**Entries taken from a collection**
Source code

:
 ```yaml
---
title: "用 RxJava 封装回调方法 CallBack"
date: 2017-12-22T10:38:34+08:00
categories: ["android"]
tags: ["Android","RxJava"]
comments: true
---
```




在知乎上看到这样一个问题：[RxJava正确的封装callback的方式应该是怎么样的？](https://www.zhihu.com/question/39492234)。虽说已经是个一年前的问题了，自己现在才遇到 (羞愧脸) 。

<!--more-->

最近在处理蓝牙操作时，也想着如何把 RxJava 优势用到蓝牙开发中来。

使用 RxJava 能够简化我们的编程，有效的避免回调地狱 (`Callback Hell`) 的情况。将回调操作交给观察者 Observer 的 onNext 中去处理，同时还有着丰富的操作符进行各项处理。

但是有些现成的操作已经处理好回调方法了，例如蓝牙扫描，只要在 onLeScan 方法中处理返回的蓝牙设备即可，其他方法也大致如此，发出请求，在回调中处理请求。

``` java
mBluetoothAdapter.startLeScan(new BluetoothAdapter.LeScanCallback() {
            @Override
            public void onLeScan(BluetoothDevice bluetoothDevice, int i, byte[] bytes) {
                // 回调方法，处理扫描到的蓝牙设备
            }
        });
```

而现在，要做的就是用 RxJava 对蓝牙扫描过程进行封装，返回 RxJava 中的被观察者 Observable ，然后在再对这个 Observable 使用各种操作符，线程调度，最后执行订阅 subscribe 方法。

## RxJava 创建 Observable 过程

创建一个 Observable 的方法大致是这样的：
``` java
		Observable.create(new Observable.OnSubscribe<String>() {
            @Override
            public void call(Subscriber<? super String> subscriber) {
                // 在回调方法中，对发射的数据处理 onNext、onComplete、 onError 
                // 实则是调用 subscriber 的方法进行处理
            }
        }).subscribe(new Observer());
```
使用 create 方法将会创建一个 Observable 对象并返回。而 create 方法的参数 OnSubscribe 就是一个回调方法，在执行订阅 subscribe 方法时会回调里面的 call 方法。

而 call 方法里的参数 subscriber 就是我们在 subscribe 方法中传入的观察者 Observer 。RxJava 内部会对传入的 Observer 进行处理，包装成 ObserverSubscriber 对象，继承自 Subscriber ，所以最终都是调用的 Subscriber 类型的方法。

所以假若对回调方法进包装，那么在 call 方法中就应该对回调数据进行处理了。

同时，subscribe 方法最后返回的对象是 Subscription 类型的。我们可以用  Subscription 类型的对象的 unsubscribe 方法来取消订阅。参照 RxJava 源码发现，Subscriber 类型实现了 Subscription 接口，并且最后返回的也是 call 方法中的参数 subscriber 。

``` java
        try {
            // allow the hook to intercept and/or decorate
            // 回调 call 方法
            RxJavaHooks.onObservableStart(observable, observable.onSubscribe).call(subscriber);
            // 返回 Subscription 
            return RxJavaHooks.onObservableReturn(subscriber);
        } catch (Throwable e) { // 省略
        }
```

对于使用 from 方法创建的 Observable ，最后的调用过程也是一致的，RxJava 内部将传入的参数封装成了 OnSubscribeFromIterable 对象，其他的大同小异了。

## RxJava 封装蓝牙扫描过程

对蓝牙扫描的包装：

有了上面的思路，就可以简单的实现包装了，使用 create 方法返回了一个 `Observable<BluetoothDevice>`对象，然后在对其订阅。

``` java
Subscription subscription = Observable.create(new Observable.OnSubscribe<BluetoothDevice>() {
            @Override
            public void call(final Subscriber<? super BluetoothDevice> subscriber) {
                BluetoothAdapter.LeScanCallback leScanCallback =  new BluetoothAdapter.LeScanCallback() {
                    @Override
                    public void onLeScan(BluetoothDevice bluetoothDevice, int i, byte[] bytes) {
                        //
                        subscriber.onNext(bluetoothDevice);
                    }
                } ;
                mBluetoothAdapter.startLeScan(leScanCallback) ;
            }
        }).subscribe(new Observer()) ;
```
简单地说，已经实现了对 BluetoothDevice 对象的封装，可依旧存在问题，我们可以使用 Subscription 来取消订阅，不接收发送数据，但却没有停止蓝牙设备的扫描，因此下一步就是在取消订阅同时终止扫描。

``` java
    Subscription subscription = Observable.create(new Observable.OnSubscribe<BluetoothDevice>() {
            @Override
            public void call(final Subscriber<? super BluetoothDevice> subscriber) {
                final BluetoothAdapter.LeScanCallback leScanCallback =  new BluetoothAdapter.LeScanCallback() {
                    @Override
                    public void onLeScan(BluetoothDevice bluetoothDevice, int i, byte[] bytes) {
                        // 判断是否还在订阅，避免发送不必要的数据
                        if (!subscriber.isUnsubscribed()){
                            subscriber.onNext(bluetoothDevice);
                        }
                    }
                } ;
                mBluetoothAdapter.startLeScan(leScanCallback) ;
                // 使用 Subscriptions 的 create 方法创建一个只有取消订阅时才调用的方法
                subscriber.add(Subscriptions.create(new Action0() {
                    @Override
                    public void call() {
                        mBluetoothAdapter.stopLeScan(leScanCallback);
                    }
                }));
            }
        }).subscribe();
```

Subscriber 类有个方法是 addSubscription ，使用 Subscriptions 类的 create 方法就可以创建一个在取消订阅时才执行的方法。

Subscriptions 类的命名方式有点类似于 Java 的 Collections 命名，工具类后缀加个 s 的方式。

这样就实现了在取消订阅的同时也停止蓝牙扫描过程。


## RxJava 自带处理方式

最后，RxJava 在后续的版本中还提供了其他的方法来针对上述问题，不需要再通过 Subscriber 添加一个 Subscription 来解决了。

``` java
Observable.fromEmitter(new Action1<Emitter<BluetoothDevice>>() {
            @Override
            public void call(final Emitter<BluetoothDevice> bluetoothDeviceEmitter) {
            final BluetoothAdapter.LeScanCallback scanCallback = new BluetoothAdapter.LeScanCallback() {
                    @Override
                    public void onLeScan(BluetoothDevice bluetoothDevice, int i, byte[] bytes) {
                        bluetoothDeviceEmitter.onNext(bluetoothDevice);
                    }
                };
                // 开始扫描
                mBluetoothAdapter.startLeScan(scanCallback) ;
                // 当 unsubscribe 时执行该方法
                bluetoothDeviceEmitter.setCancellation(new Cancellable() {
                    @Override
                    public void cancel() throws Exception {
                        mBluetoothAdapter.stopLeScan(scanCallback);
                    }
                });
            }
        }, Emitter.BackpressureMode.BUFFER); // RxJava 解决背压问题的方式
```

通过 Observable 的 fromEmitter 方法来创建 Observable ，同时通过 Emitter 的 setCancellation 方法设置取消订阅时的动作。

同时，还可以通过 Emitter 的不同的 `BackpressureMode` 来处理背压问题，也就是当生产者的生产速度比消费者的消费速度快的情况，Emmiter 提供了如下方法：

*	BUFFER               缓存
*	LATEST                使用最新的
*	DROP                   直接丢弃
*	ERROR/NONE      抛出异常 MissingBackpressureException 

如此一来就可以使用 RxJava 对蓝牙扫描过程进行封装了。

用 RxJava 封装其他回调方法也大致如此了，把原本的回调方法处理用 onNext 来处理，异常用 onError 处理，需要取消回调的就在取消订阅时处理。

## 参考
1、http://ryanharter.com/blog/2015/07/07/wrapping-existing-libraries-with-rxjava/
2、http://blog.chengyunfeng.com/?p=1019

**Brief**
Write out every line from the records above, word for word.

**Solution**
Source code

:
 ```yaml
---
title: "用 RxJava 封装回调方法 CallBack"
date: 2017-12-22T10:38:34+08:00
categories: ["android"]
tags: ["Android","RxJava"]
comments: true
---
```




在知乎上看到这样一个问题：[RxJava正确的封装callback的方式应该是怎么样的？](https://www.zhihu.com/question/39492234)。虽说已经是个一年前的问题了，自己现在才遇到 (羞愧脸) 。

<!--more-->

最近在处理蓝牙操作时，也想着如何把 RxJava 优势用到蓝牙开发中来。

使用 RxJava 能够简化我们的编程，有效的避免回调地狱 (`Callback Hell`) 的情况。将回调操作交给观察者 Observer 的 onNext 中去处理，同时还有着丰富的操作符进行各项处理。

但是有些现成的操作已经处理好回调方法了，例如蓝牙扫描，只要在 onLeScan 方法中处理返回的蓝牙设备即可，其他方法也大致如此，发出请求，在回调中处理请求。

``` java
mBluetoothAdapter.startLeScan(new BluetoothAdapter.LeScanCallback() {
            @Override
            public void onLeScan(BluetoothDevice bluetoothDevice, int i, byte[] bytes) {
                // 回调方法，处理扫描到的蓝牙设备
            }
        });
```

而现在，要做的就是用 RxJava 对蓝牙扫描过程进行封装，返回 RxJava 中的被观察者 Observable ，然后在再对这个 Observable 使用各种操作符，线程调度，最后执行订阅 subscribe 方法。

## RxJava 创建 Observable 过程

创建一个 Observable 的方法大致是这样的：
``` java
		Observable.create(new Observable.OnSubscribe<String>() {
            @Override
            public void call(Subscriber<? super String> subscriber) {
                // 在回调方法中，对发射的数据处理 onNext、onComplete、 onError 
                // 实则是调用 subscriber 的方法进行处理
            }
        }).subscribe(new Observer());
```
使用 create 方法将会创建一个 Observable 对象并返回。而 create 方法的参数 OnSubscribe 就是一个回调方法，在执行订阅 subscribe 方法时会回调里面的 call 方法。

而 call 方法里的参数 subscriber 就是我们在 subscribe 方法中传入的观察者 Observer 。RxJava 内部会对传入的 Observer 进行处理，包装成 ObserverSubscriber 对象，继承自 Subscriber ，所以最终都是调用的 Subscriber 类型的方法。

所以假若对回调方法进包装，那么在 call 方法中就应该对回调数据进行处理了。

同时，subscribe 方法最后返回的对象是 Subscription 类型的。我们可以用  Subscription 类型的对象的 unsubscribe 方法来取消订阅。参照 RxJava 源码发现，Subscriber 类型实现了 Subscription 接口，并且最后返回的也是 call 方法中的参数 subscriber 。

``` java
        try {
            // allow the hook to intercept and/or decorate
            // 回调 call 方法
            RxJavaHooks.onObservableStart(observable, observable.onSubscribe).call(subscriber);
            // 返回 Subscription 
            return RxJavaHooks.onObservableReturn(subscriber);
        } catch (Throwable e) { // 省略
        }
```

对于使用 from 方法创建的 Observable ，最后的调用过程也是一致的，RxJava 内部将传入的参数封装成了 OnSubscribeFromIterable 对象，其他的大同小异了。

## RxJava 封装蓝牙扫描过程

对蓝牙扫描的包装：

有了上面的思路，就可以简单的实现包装了，使用 create 方法返回了一个 `Observable<BluetoothDevice>`对象，然后在对其订阅。

``` java
Subscription subscription = Observable.create(new Observable.OnSubscribe<BluetoothDevice>() {
            @Override
            public void call(final Subscriber<? super BluetoothDevice> subscriber) {
                BluetoothAdapter.LeScanCallback leScanCallback =  new BluetoothAdapter.LeScanCallback() {
                    @Override
                    public void onLeScan(BluetoothDevice bluetoothDevice, int i, byte[] bytes) {
                        //
                        subscriber.onNext(bluetoothDevice);
                    }
                } ;
                mBluetoothAdapter.startLeScan(leScanCallback) ;
            }
        }).subscribe(new Observer()) ;
```
简单地说，已经实现了对 BluetoothDevice 对象的封装，可依旧存在问题，我们可以使用 Subscription 来取消订阅，不接收发送数据，但却没有停止蓝牙设备的扫描，因此下一步就是在取消订阅同时终止扫描。

``` java
    Subscription subscription = Observable.create(new Observable.OnSubscribe<BluetoothDevice>() {
            @Override
            public void call(final Subscriber<? super BluetoothDevice> subscriber) {
                final BluetoothAdapter.LeScanCallback leScanCallback =  new BluetoothAdapter.LeScanCallback() {
                    @Override
                    public void onLeScan(BluetoothDevice bluetoothDevice, int i, byte[] bytes) {
                        // 判断是否还在订阅，避免发送不必要的数据
                        if (!subscriber.isUnsubscribed()){
                            subscriber.onNext(bluetoothDevice);
                        }
                    }
                } ;
                mBluetoothAdapter.startLeScan(leScanCallback) ;
                // 使用 Subscriptions 的 create 方法创建一个只有取消订阅时才调用的方法
                subscriber.add(Subscriptions.create(new Action0() {
                    @Override
                    public void call() {
                        mBluetoothAdapter.stopLeScan(leScanCallback);
                    }
                }));
            }
        }).subscribe();
```

Subscriber 类有个方法是 addSubscription ，使用 Subscriptions 类的 create 方法就可以创建一个在取消订阅时才执行的方法。

Subscriptions 类的命名方式有点类似于 Java 的 Collections 命名，工具类后缀加个 s 的方式。

这样就实现了在取消订阅的同时也停止蓝牙扫描过程。


## RxJava 自带处理方式

最后，RxJava 在后续的版本中还提供了其他的方法来针对上述问题，不需要再通过 Subscriber 添加一个 Subscription 来解决了。

``` java
Observable.fromEmitter(new Action1<Emitter<BluetoothDevice>>() {
            @Override
            public void call(final Emitter<BluetoothDevice> bluetoothDeviceEmitter) {
            final BluetoothAdapter.LeScanCallback scanCallback = new BluetoothAdapter.LeScanCallback() {
                    @Override
                    public void onLeScan(BluetoothDevice bluetoothDevice, int i, byte[] bytes) {
                        bluetoothDeviceEmitter.onNext(bluetoothDevice);
                    }
                };
                // 开始扫描
                mBluetoothAdapter.startLeScan(scanCallback) ;
                // 当 unsubscribe 时执行该方法
                bluetoothDeviceEmitter.setCancellation(new Cancellable() {
                    @Override
                    public void cancel() throws Exception {
                        mBluetoothAdapter.stopLeScan(scanCallback);
                    }
                });
            }
        }, Emitter.BackpressureMode.BUFFER); // RxJava 解决背压问题的方式
```

通过 Observable 的 fromEmitter 方法来创建 Observable ，同时通过 Emitter 的 setCancellation 方法设置取消订阅时的动作。

同时，还可以通过 Emitter 的不同的 `BackpressureMode` 来处理背压问题，也就是当生产者的生产速度比消费者的消费速度快的情况，Emmiter 提供了如下方法：

*	BUFFER               缓存
*	LATEST                使用最新的
*	DROP                   直接丢弃
*	ERROR/NONE      抛出异常 MissingBackpressureException 

如此一来就可以使用 RxJava 对蓝牙扫描过程进行封装了。

用 RxJava 封装其他回调方法也大致如此了，把原本的回调方法处理用 onNext 来处理，异常用 onError 处理，需要取消回调的就在取消订阅时处理。

## 参考
1、http://ryanharter.com/blog/2015/07/07/wrapping-existing-libraries-with-rxjava/
2、http://blog.chengyunfeng.com/?p=1019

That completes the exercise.